Facebook confirmed April 5 that it has purchased Divvyshot, which lets groups of people upload photos to the Web, share them and edit them, for an undisclosed sum.
Divvyshot’s technology groups its 40,000 users’ photos into collections called “events,” allowing multiple people to contribute to one so that users don’t have to publish pictures as separate albums. Pictures uploaded by friends automatically appear in the events that have been created or joined.
Facebook will apply Divvyshot’s approach to online photo sharing to its Facebook Photos service, which has gotten a speed increase and a refresh as part of the company’s homepage redesign.
Facebook confirmed the buy, which came a month after Google acquired Web photo editing service Picnik, but was vague about details.
“We recently completed a small talent acquisition involving the team at Divvyshot,” a Facebook spokesperson told eWEEK. “We’ve admired the engineering team’s efforts for some time now and this is part of our ongoing effort to add strong talent to help drive the company forward in its efforts to be the central way for people to connect and share information.”
Divvyshot founder Sam Odio announced the Facebook deal on his company’s blog April 2, noting that he, Designer Michael Yuan and Developer Paul Carduner would be joining Facebook as engineers to work on Facebook Photos.
He added that Divvyshot would be winding down the Website’s operations, thus underscoring that Facebook’s move was about talent rather than propelling the Divvyshot service.
However, Odio strongly implied that Divvyshot’s method would continue to exist in some fashion, even if the destination, the user experience and some of the code would be different.
“We know many of our users will have mixed feelings about this move,” Odio said. “While this means Divvyshot as you know it will cease to exist, it’s important to realize that our unique approach to photos will live on. This is an opportunity to touch hundreds of millions of users with the best parts of our product. That’s something we hope you can get behind.”

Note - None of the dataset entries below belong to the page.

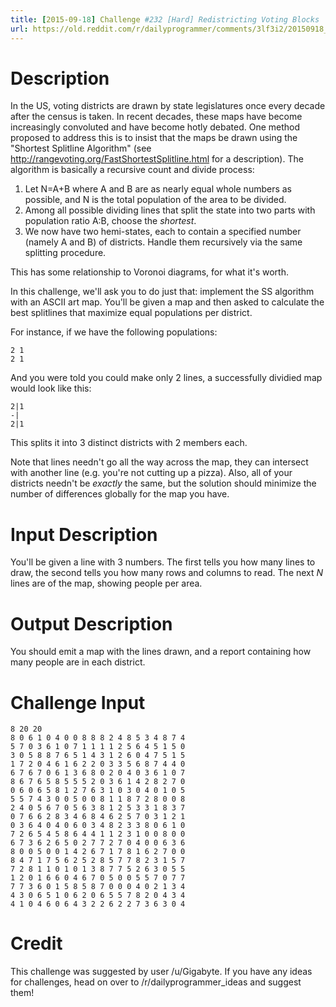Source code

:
 ```yaml
---
title: [2015-09-18] Challenge #232 [Hard] Redistricting Voting Blocks
url: https://old.reddit.com/r/dailyprogrammer/comments/3lf3i2/20150918_challenge_232_hard_redistricting_voting/
---
```


# Description

In the US, voting districts are drawn by state legislatures once every decade after the census is taken. In recent decades, these maps have become increasingly convoluted and have become hotly debated. One method proposed to address this is to insist that the maps be drawn using the "Shortest Splitline Algorithm" (see http://rangevoting.org/FastShortestSplitline.html for a description). The algorithm is basically a recursive count and divide process:

1. Let N=A+B where A and B are as nearly equal whole numbers as possible, and N is the total population of the area to be divided.
2. Among all possible dividing lines that split the state into two parts with population ratio A:B, choose the *shortest*.
3. We now have two hemi-states, each to contain a specified number (namely A and B) of districts. Handle them recursively via the same splitting procedure.

This has some relationship to Voronoi diagrams, for what it's worth. 

In this challenge, we'll ask you to do just that: implement the SS algorithm with an ASCII art map. You'll be given a map and then asked to calculate the best splitlines that maximize equal populations per district. 

For instance, if we have the following populations:

	2 1
	2 1

And you were told you could make only 2 lines, a successfully dividied map would look like this:

	2|1
	-|
	2|1

This splits it into 3 distinct districts with 2 members each. 

Note that lines needn't go all the way across the map, they can intersect with another line (e.g. you're not cutting up a pizza). Also, all of your districts needn't be *exactly* the same, but the solution should minimize the number of differences globally for the map you have. 

# Input Description

You'll be given a line with 3 numbers. The first tells you how many lines to draw, the second tells you how many rows and columns to read. The next *N* lines are of the map, showing people per area. 

# Output Description

You should emit a map with the lines drawn, and a report containing how many people are in each district. 

# Challenge Input

	8 20 20 
	8 0 6 1 0 4 0 0 8 8 8 2 4 8 5 3 4 8 7 4
	5 7 0 3 6 1 0 7 1 1 1 1 2 5 6 4 5 1 5 0
	3 0 5 8 8 7 6 5 1 4 3 1 2 6 0 4 7 5 1 5
	1 7 2 0 4 6 1 6 2 2 0 3 3 5 6 8 7 4 4 0
	6 7 6 7 0 6 1 3 6 8 0 2 0 4 0 3 6 1 0 7
	8 6 7 6 5 8 5 5 5 2 0 3 6 1 4 2 8 2 7 0
	0 6 0 6 5 8 1 2 7 6 3 1 0 3 0 4 0 1 0 5
	5 5 7 4 3 0 0 5 0 0 8 1 1 8 7 2 8 0 0 8
	2 4 0 5 6 7 0 5 6 3 8 1 2 5 3 3 1 8 3 7
	0 7 6 6 2 8 3 4 6 8 4 6 2 5 7 0 3 1 2 1
	0 3 6 4 0 4 0 6 0 3 4 8 2 3 3 8 0 6 1 0
	7 2 6 5 4 5 8 6 4 4 1 1 2 3 1 0 0 8 0 0
	6 7 3 6 2 6 5 0 2 7 7 2 7 0 4 0 0 6 3 6
	8 0 0 5 0 0 1 4 2 6 7 1 7 8 1 6 2 7 0 0
	8 4 7 1 7 5 6 2 5 2 8 5 7 7 8 2 3 1 5 7
	7 2 8 1 1 0 1 0 1 3 8 7 7 5 2 6 3 0 5 5
	1 2 0 1 6 6 0 4 6 7 0 5 0 0 5 5 7 0 7 7
	7 7 3 6 0 1 5 8 5 8 7 0 0 0 4 0 2 1 3 4
	4 3 0 6 5 1 0 6 2 0 6 5 5 7 8 2 0 4 3 4
	4 1 0 4 6 0 6 4 3 2 2 6 2 2 7 3 6 3 0 4

# Credit

This challenge was suggested by user /u/Gigabyte. If you have any ideas for challenges, head on over to /r/dailyprogrammer_ideas and suggest them! 
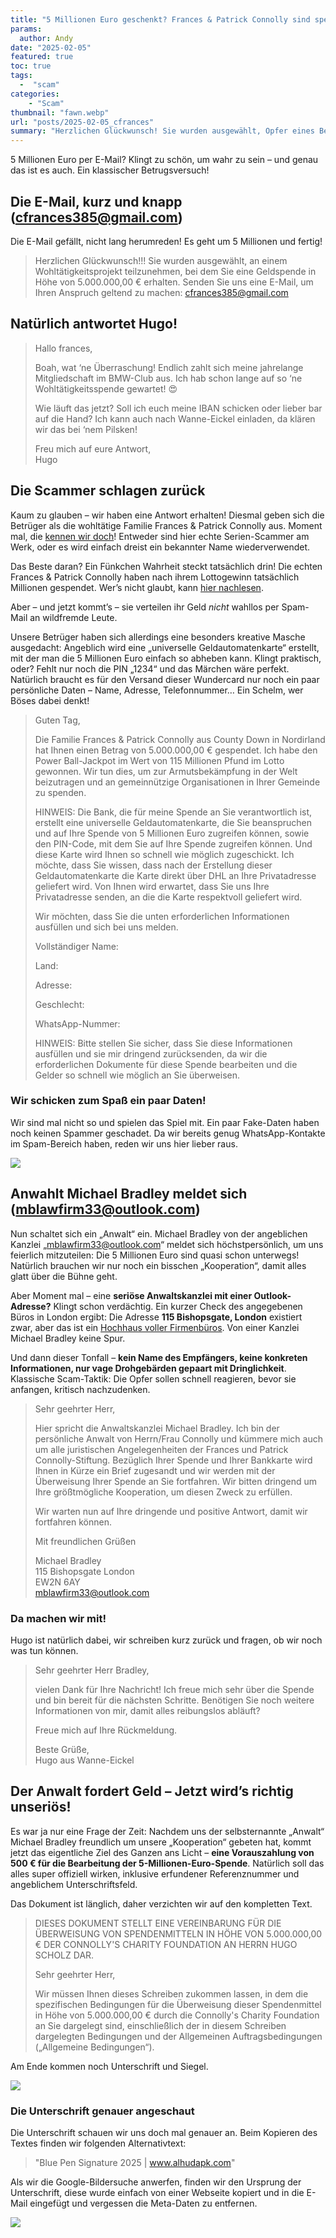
 ```yaml
---
title: "5 Millionen Euro geschenkt? Frances & Patrick Connolly sind spendabel!"
params:
  author: Andy
date: "2025-02-05"
featured: true
toc: true
tags: 
  -  "scam"
categories:
    - "Scam"
thumbnail: "fawn.webp"
url: "posts/2025-02-05_cfrances"
summary: "Herzlichen Glückwunsch! Sie wurden ausgewählt, Opfer eines Betrugs zu werden."
---
```


5 Millionen Euro per E-Mail? Klingt zu schön, um wahr zu sein – und genau das ist es auch. Ein klassischer Betrugsversuch!

## Die E-Mail, kurz und knapp (cfrances385@gmail.com)

Die E-Mail gefällt, nicht lang herumreden! Es geht um 5 Millionen und fertig!

> Herzlichen Glückwunsch!!! Sie wurden ausgewählt, an einem Wohltätigkeitsprojekt teilzunehmen, bei dem Sie eine Geldspende in Höhe von 5.000.000,00 € erhalten. Senden Sie uns eine E-Mail, um Ihren Anspruch geltend zu machen: cfrances385@gmail.com  

## Natürlich antwortet Hugo!

> Hallo frances,    
>   
> Boah, wat ‘ne Überraschung! Endlich zahlt sich meine jahrelange Mitgliedschaft im BMW-Club aus. Ich hab schon lange auf so ‘ne Wohltätigkeitsspende gewartet! 😍    
>   
> Wie läuft das jetzt? Soll ich euch meine IBAN schicken oder lieber bar auf die Hand? Ich kann auch nach Wanne-Eickel einladen, da klären wir das bei ‘nem Pilsken!    
>   
> Freu mich auf eure Antwort,    
> Hugo  


## Die Scammer schlagen zurück

Kaum zu glauben – wir haben eine Antwort erhalten! Diesmal geben sich die Betrüger als die wohltätige Familie Frances & Patrick Connolly aus. Moment mal, die [kennen wir doch](/posts/2024-12-30_support_life_conolly/)! Entweder sind hier echte Serien-Scammer am Werk, oder es wird einfach dreist ein bekannter Name wiederverwendet.  

Das Beste daran? Ein Fünkchen Wahrheit steckt tatsächlich drin! Die echten Frances & Patrick Connolly haben nach ihrem Lottogewinn tatsächlich Millionen gespendet. Wer’s nicht glaubt, kann [hier nachlesen](https://www.merkur.de/welt/lotto-gewinner-millionen-verschenkt-geld-2019-jackpot-summe-connolly-91509808.html). 

Aber – und jetzt kommt’s – sie verteilen ihr Geld *nicht* wahllos per Spam-Mail an wildfremde Leute.  

Unsere Betrüger haben sich allerdings eine besonders kreative Masche ausgedacht: Angeblich wird eine „universelle Geldautomatenkarte“ erstellt, mit der man die 5 Millionen Euro einfach so abheben kann. Klingt praktisch, oder? Fehlt nur noch die PIN „1234“ und das Märchen wäre perfekt. Natürlich braucht es für den Versand dieser Wundercard nur noch ein paar persönliche Daten – Name, Adresse, Telefonnummer… Ein Schelm, wer Böses dabei denkt!  
  
> Guten Tag,  
>   
> Die Familie Frances & Patrick Connolly aus County Down in Nordirland hat Ihnen einen Betrag von 5.000.000,00 € gespendet. Ich habe den Power Ball-Jackpot im Wert von 115 Millionen Pfund im Lotto gewonnen. Wir tun dies, um zur Armutsbekämpfung in der Welt beizutragen und an gemeinnützige Organisationen in Ihrer Gemeinde zu spenden.  
>   
> HINWEIS: Die Bank, die für meine Spende an Sie verantwortlich ist, erstellt eine universelle Geldautomatenkarte, die Sie beanspruchen und auf Ihre Spende von 5 Millionen Euro zugreifen können, sowie den PIN-Code, mit dem Sie auf Ihre Spende zugreifen können. Und diese Karte wird Ihnen so schnell wie möglich zugeschickt. Ich möchte, dass Sie wissen, dass nach der Erstellung dieser Geldautomatenkarte die Karte direkt über DHL an Ihre Privatadresse geliefert wird. Von Ihnen wird erwartet, dass Sie uns Ihre Privatadresse senden, an die die Karte respektvoll geliefert wird.  
>   
> Wir möchten, dass Sie die unten erforderlichen Informationen ausfüllen und sich bei uns melden.  
>   
> Vollständiger Name:  
>   
> Land:  
>   
> Adresse:  
>   
> Geschlecht:  
>   
> WhatsApp-Nummer:  
>   
> HINWEIS: Bitte stellen Sie sicher, dass Sie diese Informationen ausfüllen und sie mir dringend zurücksenden, da wir die erforderlichen Dokumente für diese Spende bearbeiten und die Gelder so schnell wie möglich an Sie überweisen.  


### Wir schicken zum Spaß ein paar Daten!

Wir sind mal nicht so und spielen das Spiel mit. Ein paar Fake-Daten haben noch keinen Spammer geschadet. Da wir bereits genug WhatsApp-Kontakte im Spam-Bereich haben, reden wir uns hier lieber raus.

![](/posts/2025-02-05_cfrances/mail_daten.webp)

## Anwahlt Michael Bradley meldet sich (mblawfirm33@outlook.com)

Nun schaltet sich ein „Anwalt“ ein. Michael Bradley von der angeblichen Kanzlei „mblawfirm33@outlook.com“ meldet sich höchstpersönlich, um uns feierlich mitzuteilen: Die 5 Millionen Euro sind quasi schon unterwegs! Natürlich brauchen wir nur noch ein bisschen „Kooperation“, damit alles glatt über die Bühne geht.  

Aber Moment mal – eine **seriöse Anwaltskanzlei mit einer Outlook-Adresse?** Klingt schon verdächtig. Ein kurzer Check des angegebenen Büros in London ergibt: Die Adresse **115 Bishopsgate, London** existiert zwar, aber das ist ein [Hochhaus voller Firmenbüros](https://www.google.com/maps/@51.5163142,-0.0815325,3a,75y,256.7h,98.36t/data=!3m7!1e1!3m5!1stNzTHnM0_w_JyPMb8qRjcw!2e0!6shttps:%2F%2Fstreetviewpixels-pa.googleapis.com%2Fv1%2Fthumbnail%3Fcb_client%3Dmaps_sv.tactile%26w%3D900%26h%3D600%26pitch%3D-8.363491021238914%26panoid%3DtNzTHnM0_w_JyPMb8qRjcw%26yaw%3D256.70488441317997!7i16384!8i8192?entry=ttu&g_ep=EgoyMDI1MDIwNS4xIKXMDSoASAFQAw%3D%3D). Von einer Kanzlei Michael Bradley keine Spur.  

Und dann dieser Tonfall – **kein Name des Empfängers, keine konkreten Informationen, nur vage Drohgebärden gepaart mit Dringlichkeit**. Klassische Scam-Taktik: Die Opfer sollen schnell reagieren, bevor sie anfangen, kritisch nachzudenken.  

> Sehr geehrter Herr,  
>   
> Hier spricht die Anwaltskanzlei Michael Bradley. Ich bin der persönliche Anwalt von Herrn/Frau Connolly und kümmere mich auch um alle juristischen Angelegenheiten der Frances und Patrick Connolly-Stiftung. Bezüglich Ihrer Spende und Ihrer Bankkarte wird Ihnen in Kürze ein Brief zugesandt und wir werden mit der Überweisung Ihrer Spende an Sie fortfahren. Wir bitten dringend um Ihre größtmögliche Kooperation, um diesen Zweck zu erfüllen.  
>   
> Wir warten nun auf Ihre dringende und positive Antwort, damit wir fortfahren können.  
>   
> Mit freundlichen Grüßen  
>   
> Michael Bradley  
> 115 Bishopsgate London  
> EW2N 6AY  
> mblawfirm33@outlook.com  

### Da machen wir mit!

Hugo ist natürlich dabei, wir schreiben kurz zurück und fragen, ob wir noch was tun können.

> Sehr geehrter Herr Bradley,    
>   
> vielen Dank für Ihre Nachricht! Ich freue mich sehr über die Spende und bin bereit für die nächsten Schritte. Benötigen Sie noch weitere Informationen von mir, damit alles reibungslos abläuft?    
>   
> Freue mich auf Ihre Rückmeldung.    
>   
> Beste Grüße,    
> Hugo aus Wanne-Eickel    


## **Der Anwalt fordert Geld – Jetzt wird’s richtig unseriös!**  

Es war ja nur eine Frage der Zeit: Nachdem uns der selbsternannte „Anwalt“ Michael Bradley freundlich um unsere „Kooperation“ gebeten hat, kommt jetzt das eigentliche Ziel des Ganzen ans Licht – **eine Vorauszahlung von 500 € für die Bearbeitung der 5-Millionen-Euro-Spende**. Natürlich soll das alles super offiziell wirken, inklusive erfundener Referenznummer und angeblichem Unterschriftsfeld.  

Das Dokument ist länglich, daher verzichten wir auf den kompletten Text.

>  DIESES DOKUMENT STELLT EINE VEREINBARUNG FÜR DIE ÜBERWEISUNG VON SPENDENMITTELN IN HÖHE VON 5.000.000,00 € DER CONNOLLY'S CHARITY FOUNDATION AN HERRN HUGO SCHOLZ DAR.  
>   
> Sehr geehrter Herr,  
>   
> Wir müssen Ihnen dieses Schreiben zukommen lassen, in dem die spezifischen Bedingungen für die Überweisung dieser Spendenmittel in Höhe von 5.000.000,00 € durch die Connolly's Charity Foundation an Sie dargelegt sind, einschließlich der in diesem Schreiben dargelegten Bedingungen und der Allgemeinen Auftragsbedingungen („Allgemeine Bedingungen“).  

Am Ende kommen noch Unterschrift und Siegel.

![](posts/2025-02-05_cfrances/unterschrift_mail.webp)

### Die Unterschrift genauer angeschaut

Die Unterschrift schauen wir uns doch mal genauer an. Beim Kopieren des Textes finden wir folgenden Alternativtext:

> "Blue Pen Signature 2025 | www.alhudapk.com"

Als wir die Google-Bildersuche anwerfen, finden wir den Ursprung der Unterschrift, diese wurde einfach von einer Webseite kopiert und in die E-Mail eingefügt und vergessen die Meta-Daten zu entfernen.

![](posts/2025-02-05_cfrances/unterschrift.webp)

Selling out to large companies for scale is a common move in Silicon Valley, where startups impress corporate development teams at larger companies before getting snapped up.
Aardvark, for example, was a social search engine before Google acquired it. Aardvark CEO Max Ventilla said at the time the deal would help the service reach a scale it wouldn’t be able to reach on its own.
This doesn’t always make it painless for users who join these often free Web services because of word of mouth, only to find the rug pulled out from under them after they’ve ceded their data to the startup’s cloud. Fortunately, this isn’t entirely the case with Divvyshot.
While no new accounts will be issued and the company’s iPhone application will no longer be available for download, Divvyshot will let users export their original-resolution photos to ease the transition off Divvyshot.